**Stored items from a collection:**
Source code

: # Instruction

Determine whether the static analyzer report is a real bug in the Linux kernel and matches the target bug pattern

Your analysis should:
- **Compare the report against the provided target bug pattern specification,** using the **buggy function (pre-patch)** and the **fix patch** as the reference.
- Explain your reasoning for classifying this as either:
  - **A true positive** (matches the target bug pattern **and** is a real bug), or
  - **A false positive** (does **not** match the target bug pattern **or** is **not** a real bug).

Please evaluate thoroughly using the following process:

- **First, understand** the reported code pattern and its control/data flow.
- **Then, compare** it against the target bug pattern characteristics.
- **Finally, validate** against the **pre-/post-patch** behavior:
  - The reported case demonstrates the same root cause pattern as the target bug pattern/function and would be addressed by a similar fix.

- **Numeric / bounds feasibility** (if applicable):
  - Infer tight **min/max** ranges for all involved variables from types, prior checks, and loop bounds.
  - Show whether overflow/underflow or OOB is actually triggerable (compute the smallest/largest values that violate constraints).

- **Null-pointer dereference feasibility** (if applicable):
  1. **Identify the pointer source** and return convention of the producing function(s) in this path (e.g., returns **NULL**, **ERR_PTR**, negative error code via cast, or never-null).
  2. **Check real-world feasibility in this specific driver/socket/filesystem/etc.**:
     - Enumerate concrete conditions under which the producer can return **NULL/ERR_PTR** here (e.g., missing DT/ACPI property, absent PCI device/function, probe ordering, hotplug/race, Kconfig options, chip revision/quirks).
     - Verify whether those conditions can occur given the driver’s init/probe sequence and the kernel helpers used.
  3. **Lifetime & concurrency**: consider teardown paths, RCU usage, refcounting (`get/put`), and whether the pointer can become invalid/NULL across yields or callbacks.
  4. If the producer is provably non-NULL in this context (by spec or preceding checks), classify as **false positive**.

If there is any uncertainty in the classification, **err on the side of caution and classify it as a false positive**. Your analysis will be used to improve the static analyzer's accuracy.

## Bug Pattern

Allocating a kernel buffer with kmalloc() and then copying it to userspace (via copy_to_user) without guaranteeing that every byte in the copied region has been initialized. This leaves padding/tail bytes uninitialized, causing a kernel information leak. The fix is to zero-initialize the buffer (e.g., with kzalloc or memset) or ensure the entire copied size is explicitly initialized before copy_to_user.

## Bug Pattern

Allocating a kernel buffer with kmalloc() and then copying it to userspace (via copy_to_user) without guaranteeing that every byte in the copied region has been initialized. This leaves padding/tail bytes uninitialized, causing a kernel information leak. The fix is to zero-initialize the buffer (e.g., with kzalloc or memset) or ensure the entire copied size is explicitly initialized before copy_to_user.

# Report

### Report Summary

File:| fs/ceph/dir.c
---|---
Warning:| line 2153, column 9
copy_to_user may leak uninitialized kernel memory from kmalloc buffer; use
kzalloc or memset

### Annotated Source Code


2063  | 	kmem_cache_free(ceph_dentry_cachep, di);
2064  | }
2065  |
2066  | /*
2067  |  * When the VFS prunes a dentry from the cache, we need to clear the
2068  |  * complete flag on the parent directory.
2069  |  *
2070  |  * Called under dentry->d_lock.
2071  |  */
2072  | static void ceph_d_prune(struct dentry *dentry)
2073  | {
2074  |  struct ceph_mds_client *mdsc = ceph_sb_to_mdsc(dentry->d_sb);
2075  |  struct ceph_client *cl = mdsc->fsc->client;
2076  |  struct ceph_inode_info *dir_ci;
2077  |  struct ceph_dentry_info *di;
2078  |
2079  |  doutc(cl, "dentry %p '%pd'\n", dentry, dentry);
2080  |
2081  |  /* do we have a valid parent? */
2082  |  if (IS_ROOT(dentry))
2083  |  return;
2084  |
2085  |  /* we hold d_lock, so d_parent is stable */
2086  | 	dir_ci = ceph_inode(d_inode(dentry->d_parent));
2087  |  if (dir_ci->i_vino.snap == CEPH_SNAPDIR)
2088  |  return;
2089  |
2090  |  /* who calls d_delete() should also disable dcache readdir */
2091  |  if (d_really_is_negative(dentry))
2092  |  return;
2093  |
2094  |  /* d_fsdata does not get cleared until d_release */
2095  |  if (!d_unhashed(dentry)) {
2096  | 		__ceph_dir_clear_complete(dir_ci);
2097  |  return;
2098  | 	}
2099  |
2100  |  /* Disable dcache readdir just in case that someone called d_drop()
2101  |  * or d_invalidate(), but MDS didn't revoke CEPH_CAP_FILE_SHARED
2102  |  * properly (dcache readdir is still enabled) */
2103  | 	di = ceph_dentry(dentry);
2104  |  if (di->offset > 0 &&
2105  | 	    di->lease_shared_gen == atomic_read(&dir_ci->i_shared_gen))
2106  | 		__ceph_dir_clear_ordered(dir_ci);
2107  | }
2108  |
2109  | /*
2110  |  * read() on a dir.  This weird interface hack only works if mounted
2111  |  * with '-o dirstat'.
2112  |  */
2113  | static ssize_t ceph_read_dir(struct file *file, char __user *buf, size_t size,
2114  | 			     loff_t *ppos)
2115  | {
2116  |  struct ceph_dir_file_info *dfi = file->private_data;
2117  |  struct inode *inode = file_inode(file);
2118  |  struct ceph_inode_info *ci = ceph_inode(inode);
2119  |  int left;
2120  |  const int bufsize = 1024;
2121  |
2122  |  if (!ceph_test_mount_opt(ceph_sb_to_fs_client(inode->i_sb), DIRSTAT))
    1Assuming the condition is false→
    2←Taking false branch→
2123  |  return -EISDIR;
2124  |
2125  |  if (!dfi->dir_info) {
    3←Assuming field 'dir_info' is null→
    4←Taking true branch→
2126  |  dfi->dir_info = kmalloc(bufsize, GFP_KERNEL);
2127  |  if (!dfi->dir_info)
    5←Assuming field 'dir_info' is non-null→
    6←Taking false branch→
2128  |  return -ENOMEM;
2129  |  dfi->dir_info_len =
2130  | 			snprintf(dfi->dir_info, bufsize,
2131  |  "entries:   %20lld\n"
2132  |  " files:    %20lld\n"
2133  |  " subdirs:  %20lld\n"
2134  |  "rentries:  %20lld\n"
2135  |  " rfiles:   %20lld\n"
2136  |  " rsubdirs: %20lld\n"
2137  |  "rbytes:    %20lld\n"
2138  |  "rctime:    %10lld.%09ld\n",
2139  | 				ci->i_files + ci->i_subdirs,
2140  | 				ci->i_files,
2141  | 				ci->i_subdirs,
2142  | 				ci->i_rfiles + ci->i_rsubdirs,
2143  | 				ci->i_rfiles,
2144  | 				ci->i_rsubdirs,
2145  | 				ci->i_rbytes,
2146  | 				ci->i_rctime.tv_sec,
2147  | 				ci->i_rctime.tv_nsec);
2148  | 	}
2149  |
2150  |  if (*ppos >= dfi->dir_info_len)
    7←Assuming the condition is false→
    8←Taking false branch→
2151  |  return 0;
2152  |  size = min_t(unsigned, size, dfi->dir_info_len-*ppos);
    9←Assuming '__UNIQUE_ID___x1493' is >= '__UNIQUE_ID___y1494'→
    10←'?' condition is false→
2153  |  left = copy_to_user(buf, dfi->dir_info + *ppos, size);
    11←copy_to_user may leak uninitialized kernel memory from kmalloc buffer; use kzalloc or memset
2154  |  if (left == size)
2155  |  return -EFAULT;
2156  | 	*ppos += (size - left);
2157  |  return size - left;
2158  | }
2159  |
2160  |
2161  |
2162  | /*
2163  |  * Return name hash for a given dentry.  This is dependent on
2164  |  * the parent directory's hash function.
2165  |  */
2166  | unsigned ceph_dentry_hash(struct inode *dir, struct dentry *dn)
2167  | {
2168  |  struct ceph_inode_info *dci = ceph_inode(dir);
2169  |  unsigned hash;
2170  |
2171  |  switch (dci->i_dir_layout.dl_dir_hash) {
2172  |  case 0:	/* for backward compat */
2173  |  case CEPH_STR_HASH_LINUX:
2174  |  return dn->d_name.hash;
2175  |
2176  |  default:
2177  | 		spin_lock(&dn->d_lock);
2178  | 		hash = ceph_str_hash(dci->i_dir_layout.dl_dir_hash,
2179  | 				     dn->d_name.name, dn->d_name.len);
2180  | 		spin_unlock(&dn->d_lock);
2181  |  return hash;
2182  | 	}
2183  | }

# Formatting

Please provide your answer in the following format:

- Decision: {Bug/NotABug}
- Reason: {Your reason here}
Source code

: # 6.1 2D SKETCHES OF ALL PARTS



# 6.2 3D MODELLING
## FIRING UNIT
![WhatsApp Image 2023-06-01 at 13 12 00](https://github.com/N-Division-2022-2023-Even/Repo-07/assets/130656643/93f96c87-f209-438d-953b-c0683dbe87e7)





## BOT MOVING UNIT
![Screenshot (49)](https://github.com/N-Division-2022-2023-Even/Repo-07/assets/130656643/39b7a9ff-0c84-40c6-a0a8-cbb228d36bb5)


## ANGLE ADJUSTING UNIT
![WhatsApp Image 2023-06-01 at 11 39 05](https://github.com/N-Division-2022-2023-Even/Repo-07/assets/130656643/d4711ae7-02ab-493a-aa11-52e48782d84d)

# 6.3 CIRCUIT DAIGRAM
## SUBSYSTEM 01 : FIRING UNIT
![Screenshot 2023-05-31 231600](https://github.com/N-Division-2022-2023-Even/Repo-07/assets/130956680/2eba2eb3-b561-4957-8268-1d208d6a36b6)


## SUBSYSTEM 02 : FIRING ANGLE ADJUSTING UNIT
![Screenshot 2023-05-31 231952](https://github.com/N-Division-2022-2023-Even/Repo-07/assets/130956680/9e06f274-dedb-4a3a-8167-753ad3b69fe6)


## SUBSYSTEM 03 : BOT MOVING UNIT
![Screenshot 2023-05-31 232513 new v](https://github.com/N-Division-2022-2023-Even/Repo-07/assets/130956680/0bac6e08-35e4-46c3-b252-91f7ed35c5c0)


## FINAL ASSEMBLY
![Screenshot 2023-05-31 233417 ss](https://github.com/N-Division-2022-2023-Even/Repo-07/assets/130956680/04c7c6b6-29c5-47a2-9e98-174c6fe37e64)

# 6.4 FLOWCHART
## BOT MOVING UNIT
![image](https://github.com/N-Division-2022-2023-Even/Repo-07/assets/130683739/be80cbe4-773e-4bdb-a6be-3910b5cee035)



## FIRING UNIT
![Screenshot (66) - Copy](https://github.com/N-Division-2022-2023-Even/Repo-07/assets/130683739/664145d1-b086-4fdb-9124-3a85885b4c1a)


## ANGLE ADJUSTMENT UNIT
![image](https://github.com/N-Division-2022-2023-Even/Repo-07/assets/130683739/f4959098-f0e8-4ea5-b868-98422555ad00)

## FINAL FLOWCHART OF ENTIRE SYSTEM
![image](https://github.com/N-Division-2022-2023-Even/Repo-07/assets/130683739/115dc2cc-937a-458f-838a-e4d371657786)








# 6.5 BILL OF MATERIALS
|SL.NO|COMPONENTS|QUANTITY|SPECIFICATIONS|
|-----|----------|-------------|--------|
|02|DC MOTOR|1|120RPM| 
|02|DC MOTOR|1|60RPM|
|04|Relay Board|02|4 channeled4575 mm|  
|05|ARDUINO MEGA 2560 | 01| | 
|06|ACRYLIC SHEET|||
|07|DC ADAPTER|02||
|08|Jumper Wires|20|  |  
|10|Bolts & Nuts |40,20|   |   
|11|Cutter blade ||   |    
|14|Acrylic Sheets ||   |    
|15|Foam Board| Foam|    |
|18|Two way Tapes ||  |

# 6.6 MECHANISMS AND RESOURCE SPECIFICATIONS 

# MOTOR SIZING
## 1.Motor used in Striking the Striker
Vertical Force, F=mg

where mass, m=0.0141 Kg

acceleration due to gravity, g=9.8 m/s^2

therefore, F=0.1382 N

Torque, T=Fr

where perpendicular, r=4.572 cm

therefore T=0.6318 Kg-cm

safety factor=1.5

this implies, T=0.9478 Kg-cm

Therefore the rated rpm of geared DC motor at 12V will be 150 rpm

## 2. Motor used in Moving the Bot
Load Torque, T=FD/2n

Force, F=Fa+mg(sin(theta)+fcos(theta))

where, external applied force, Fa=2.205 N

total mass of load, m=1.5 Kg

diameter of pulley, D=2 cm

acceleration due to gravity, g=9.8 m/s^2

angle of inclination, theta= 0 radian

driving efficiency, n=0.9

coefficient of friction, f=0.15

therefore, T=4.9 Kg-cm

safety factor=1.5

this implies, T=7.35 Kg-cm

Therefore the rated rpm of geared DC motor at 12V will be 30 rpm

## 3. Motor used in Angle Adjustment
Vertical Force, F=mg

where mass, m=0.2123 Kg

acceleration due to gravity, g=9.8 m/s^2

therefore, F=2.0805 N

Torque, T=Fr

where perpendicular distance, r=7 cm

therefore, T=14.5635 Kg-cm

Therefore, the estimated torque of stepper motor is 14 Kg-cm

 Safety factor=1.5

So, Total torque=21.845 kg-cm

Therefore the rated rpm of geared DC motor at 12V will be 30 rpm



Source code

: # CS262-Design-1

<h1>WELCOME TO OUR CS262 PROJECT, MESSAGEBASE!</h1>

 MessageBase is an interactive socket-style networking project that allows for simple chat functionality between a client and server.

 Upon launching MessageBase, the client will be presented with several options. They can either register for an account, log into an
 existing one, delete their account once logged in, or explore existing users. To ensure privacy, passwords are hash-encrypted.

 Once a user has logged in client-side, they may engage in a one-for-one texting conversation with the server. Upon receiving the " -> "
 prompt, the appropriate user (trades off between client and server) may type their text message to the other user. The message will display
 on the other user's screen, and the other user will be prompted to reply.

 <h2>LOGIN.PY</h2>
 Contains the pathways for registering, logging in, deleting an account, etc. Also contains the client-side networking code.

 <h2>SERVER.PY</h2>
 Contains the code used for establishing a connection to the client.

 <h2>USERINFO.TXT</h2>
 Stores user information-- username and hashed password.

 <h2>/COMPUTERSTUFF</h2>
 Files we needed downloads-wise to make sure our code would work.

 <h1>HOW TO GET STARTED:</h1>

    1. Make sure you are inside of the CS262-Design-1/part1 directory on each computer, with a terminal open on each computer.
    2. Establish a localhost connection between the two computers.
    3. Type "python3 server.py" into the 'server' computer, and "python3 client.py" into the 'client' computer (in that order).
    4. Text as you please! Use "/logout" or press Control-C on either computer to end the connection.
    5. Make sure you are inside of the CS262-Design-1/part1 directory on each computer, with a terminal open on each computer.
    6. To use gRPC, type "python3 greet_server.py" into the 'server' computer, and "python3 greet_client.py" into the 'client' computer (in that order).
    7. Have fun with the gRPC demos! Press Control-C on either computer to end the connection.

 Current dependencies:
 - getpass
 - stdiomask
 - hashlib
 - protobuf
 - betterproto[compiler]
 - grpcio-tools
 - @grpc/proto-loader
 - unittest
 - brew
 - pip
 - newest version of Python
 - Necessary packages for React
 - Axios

**Exercise goal:**
Wherever a line in the entries above holds "case", copy that line.

**Exercise solution:**
  - The reported case demonstrates the same root cause pattern as the target bug pattern/function and would be addressed by a similar fix.
2100  |  /* Disable dcache readdir just in case that someone called d_drop()
2172  |  case 0:	/* for backward compat */
2173  |  case CEPH_STR_HASH_LINUX:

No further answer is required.